▶ Problem details
Every entry must be echoed exactly.

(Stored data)
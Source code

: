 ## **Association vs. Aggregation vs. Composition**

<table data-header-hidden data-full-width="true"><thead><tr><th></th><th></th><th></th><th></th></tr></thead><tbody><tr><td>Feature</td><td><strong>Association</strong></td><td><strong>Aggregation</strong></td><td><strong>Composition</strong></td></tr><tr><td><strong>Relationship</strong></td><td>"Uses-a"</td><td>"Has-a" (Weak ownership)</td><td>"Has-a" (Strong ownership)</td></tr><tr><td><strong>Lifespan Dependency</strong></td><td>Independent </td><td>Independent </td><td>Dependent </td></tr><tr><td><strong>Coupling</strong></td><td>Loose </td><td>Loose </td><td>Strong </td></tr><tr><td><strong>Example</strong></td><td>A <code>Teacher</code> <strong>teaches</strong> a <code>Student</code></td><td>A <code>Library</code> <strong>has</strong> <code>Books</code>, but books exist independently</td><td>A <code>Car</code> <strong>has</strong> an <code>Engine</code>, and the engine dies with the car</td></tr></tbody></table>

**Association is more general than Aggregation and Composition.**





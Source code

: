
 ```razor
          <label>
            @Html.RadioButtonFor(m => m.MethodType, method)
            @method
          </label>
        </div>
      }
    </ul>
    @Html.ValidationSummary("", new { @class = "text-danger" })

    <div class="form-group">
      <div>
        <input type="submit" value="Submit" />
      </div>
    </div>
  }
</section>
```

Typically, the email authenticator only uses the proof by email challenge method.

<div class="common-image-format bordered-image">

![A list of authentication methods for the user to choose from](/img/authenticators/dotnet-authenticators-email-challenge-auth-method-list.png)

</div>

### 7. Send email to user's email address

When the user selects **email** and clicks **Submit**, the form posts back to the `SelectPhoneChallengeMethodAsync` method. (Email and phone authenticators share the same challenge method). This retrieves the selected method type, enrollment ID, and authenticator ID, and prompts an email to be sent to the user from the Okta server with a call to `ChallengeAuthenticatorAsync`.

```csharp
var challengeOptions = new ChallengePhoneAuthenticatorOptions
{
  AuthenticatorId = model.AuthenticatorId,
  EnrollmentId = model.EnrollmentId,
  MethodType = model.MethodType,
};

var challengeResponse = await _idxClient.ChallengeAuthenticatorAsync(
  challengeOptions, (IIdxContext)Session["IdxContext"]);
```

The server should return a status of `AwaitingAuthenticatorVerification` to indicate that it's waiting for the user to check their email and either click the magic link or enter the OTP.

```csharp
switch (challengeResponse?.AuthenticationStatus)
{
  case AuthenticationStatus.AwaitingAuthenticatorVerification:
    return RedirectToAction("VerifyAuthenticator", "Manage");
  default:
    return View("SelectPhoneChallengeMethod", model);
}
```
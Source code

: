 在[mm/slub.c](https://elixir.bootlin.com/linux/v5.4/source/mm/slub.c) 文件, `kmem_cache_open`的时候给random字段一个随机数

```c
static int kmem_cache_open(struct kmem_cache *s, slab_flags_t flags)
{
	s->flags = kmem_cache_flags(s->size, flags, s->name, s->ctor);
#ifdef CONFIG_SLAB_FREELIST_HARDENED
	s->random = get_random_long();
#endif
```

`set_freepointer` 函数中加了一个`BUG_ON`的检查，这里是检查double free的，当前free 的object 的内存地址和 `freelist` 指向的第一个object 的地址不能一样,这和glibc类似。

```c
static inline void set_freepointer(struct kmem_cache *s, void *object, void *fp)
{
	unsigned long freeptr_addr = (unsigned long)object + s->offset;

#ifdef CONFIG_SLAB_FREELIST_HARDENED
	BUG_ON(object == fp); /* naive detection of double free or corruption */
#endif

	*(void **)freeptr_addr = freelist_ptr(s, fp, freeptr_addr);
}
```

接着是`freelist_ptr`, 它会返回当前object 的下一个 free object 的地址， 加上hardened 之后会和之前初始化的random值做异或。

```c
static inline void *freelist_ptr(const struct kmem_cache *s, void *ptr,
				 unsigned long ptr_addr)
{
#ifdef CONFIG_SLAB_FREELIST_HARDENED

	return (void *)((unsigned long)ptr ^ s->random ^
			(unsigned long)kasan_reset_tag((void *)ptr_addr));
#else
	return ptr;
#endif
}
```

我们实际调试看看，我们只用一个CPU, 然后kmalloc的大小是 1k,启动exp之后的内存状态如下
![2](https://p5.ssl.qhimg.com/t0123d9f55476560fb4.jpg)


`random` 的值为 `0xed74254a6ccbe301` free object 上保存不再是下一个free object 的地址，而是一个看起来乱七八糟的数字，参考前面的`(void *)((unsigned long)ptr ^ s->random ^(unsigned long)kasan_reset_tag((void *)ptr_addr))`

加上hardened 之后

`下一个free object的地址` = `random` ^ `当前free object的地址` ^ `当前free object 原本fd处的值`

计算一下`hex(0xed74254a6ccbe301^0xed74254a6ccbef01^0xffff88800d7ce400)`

▶ Reply to the exercise
Source code

: ## **Association vs. Aggregation vs. Composition**

<table data-header-hidden data-full-width="true"><thead><tr><th></th><th></th><th></th><th></th></tr></thead><tbody><tr><td>Feature</td><td><strong>Association</strong></td><td><strong>Aggregation</strong></td><td><strong>Composition</strong></td></tr><tr><td><strong>Relationship</strong></td><td>"Uses-a"</td><td>"Has-a" (Weak ownership)</td><td>"Has-a" (Strong ownership)</td></tr><tr><td><strong>Lifespan Dependency</strong></td><td>Independent </td><td>Independent </td><td>Dependent </td></tr><tr><td><strong>Coupling</strong></td><td>Loose </td><td>Loose </td><td>Strong </td></tr><tr><td><strong>Example</strong></td><td>A <code>Teacher</code> <strong>teaches</strong> a <code>Student</code></td><td>A <code>Library</code> <strong>has</strong> <code>Books</code>, but books exist independently</td><td>A <code>Car</code> <strong>has</strong> an <code>Engine</code>, and the engine dies with the car</td></tr></tbody></table>

**Association is more general than Aggregation and Composition.**





Source code

:
 ```razor
          <label>
            @Html.RadioButtonFor(m => m.MethodType, method)
            @method
          </label>
        </div>
      }
    </ul>
    @Html.ValidationSummary("", new { @class = "text-danger" })

    <div class="form-group">
      <div>
        <input type="submit" value="Submit" />
      </div>
    </div>
  }
</section>
```

Typically, the email authenticator only uses the proof by email challenge method.

<div class="common-image-format bordered-image">

![A list of authentication methods for the user to choose from](/img/authenticators/dotnet-authenticators-email-challenge-auth-method-list.png)

</div>

### 7. Send email to user's email address

When the user selects **email** and clicks **Submit**, the form posts back to the `SelectPhoneChallengeMethodAsync` method. (Email and phone authenticators share the same challenge method). This retrieves the selected method type, enrollment ID, and authenticator ID, and prompts an email to be sent to the user from the Okta server with a call to `ChallengeAuthenticatorAsync`.

```csharp
var challengeOptions = new ChallengePhoneAuthenticatorOptions
{
  AuthenticatorId = model.AuthenticatorId,
  EnrollmentId = model.EnrollmentId,
  MethodType = model.MethodType,
};

var challengeResponse = await _idxClient.ChallengeAuthenticatorAsync(
  challengeOptions, (IIdxContext)Session["IdxContext"]);
```

The server should return a status of `AwaitingAuthenticatorVerification` to indicate that it's waiting for the user to check their email and either click the magic link or enter the OTP.

```csharp
switch (challengeResponse?.AuthenticationStatus)
{
  case AuthenticationStatus.AwaitingAuthenticatorVerification:
    return RedirectToAction("VerifyAuthenticator", "Manage");
  default:
    return View("SelectPhoneChallengeMethod", model);
}
```
Source code

: 在[mm/slub.c](https://elixir.bootlin.com/linux/v5.4/source/mm/slub.c) 文件, `kmem_cache_open`的时候给random字段一个随机数

```c
static int kmem_cache_open(struct kmem_cache *s, slab_flags_t flags)
{
	s->flags = kmem_cache_flags(s->size, flags, s->name, s->ctor);
#ifdef CONFIG_SLAB_FREELIST_HARDENED
	s->random = get_random_long();
#endif
```

`set_freepointer` 函数中加了一个`BUG_ON`的检查，这里是检查double free的，当前free 的object 的内存地址和 `freelist` 指向的第一个object 的地址不能一样,这和glibc类似。

```c
static inline void set_freepointer(struct kmem_cache *s, void *object, void *fp)
{
	unsigned long freeptr_addr = (unsigned long)object + s->offset;

#ifdef CONFIG_SLAB_FREELIST_HARDENED
	BUG_ON(object == fp); /* naive detection of double free or corruption */
#endif

	*(void **)freeptr_addr = freelist_ptr(s, fp, freeptr_addr);
}
```

接着是`freelist_ptr`, 它会返回当前object 的下一个 free object 的地址， 加上hardened 之后会和之前初始化的random值做异或。

```c
static inline void *freelist_ptr(const struct kmem_cache *s, void *ptr,
				 unsigned long ptr_addr)
{
#ifdef CONFIG_SLAB_FREELIST_HARDENED

	return (void *)((unsigned long)ptr ^ s->random ^
			(unsigned long)kasan_reset_tag((void *)ptr_addr));
#else
	return ptr;
#endif
}
```

我们实际调试看看，我们只用一个CPU, 然后kmalloc的大小是 1k,启动exp之后的内存状态如下
![2](https://p5.ssl.qhimg.com/t0123d9f55476560fb4.jpg)


`random` 的值为 `0xed74254a6ccbe301` free object 上保存不再是下一个free object 的地址，而是一个看起来乱七八糟的数字，参考前面的`(void *)((unsigned long)ptr ^ s->random ^(unsigned long)kasan_reset_tag((void *)ptr_addr))`

加上hardened 之后

`下一个free object的地址` = `random` ^ `当前free object的地址` ^ `当前free object 原本fd处的值`

计算一下`hex(0xed74254a6ccbe301^0xed74254a6ccbef01^0xffff88800d7ce400)`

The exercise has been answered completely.